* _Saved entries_
---------------
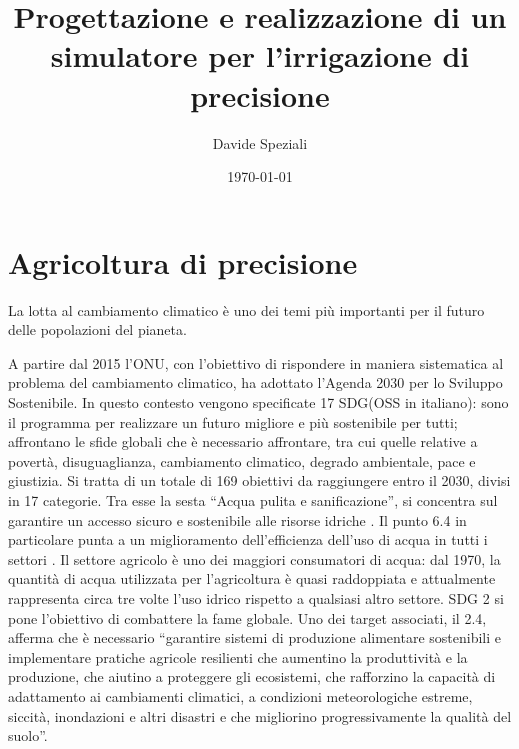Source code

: \documentclass[12pt,a4paper,openright,twoside, openany]{book}
\title{Progettazione e realizzazione di un simulatore per l'irrigazione di precisione}
\author{Davide Speziali}
\date{\today}
\begin{document}
\frontmatter\frontispiece
%

%
\tableofcontents

\mainmatter
%
%
\chapter{Agricoltura di precisione}
%
La lotta al cambiamento climatico è uno dei temi più importanti per il futuro delle popolazioni del pianeta.

A partire dal 2015 l'\ac{ONU}, con l'obiettivo di rispondere in maniera sistematica al problema del cambiamento climatico, ha adottato l'Agenda 2030 per lo Sviluppo Sostenibile.
In questo contesto vengono specificate 17 \ac{SDG}(\ac{OSS} in italiano): sono il programma per realizzare un futuro migliore e più sostenibile per tutti; affrontano le sfide globali che è necessario affrontare, tra cui quelle relative a povertà, disuguaglianza, cambiamento climatico, degrado ambientale, pace e giustizia\cite{SDG-defininition}. Si tratta di un totale di 169 obiettivi da raggiungere entro il 2030, divisi in 17 categorie. Tra esse la sesta ``Acqua pulita e sanificazione'', si concentra sul garantire un accesso sicuro e sostenibile alle risorse idriche \cite{SDG-6}. Il punto 6.4 in particolare punta a un miglioramento dell'efficienza dell'uso di acqua in tutti i settori \cite{SDG-6-4-1,UN-WATER-WATER-USE-EFF-21}.
Il settore agricolo è uno dei maggiori consumatori di acqua: dal 1970, la quantità di acqua utilizzata per l'agricoltura è quasi raddoppiata e attualmente rappresenta circa tre volte l'uso idrico rispetto a qualsiasi altro settore\cite{FAO-AQUASTAT-2020}.
\ac{SDG} 2 si pone l'obiettivo di combattere la fame globale. Uno dei target associati, il 2.4, afferma che è necessario ``garantire sistemi di produzione alimentare sostenibili e implementare pratiche agricole resilienti che aumentino la produttività e la produzione, che aiutino a proteggere gli ecosistemi, che rafforzino la capacità di adattamento ai cambiamenti climatici, a condizioni meteorologiche estreme, siccità, inondazioni e altri disastri e che migliorino progressivamente la qualità del suolo''\cite{SDG-2.4}.
\end{document}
---------------
* _ACTION ITEM_
Report how many lines above include "futuro". Nothing else.

* _PROBLEM SOLUTION_
2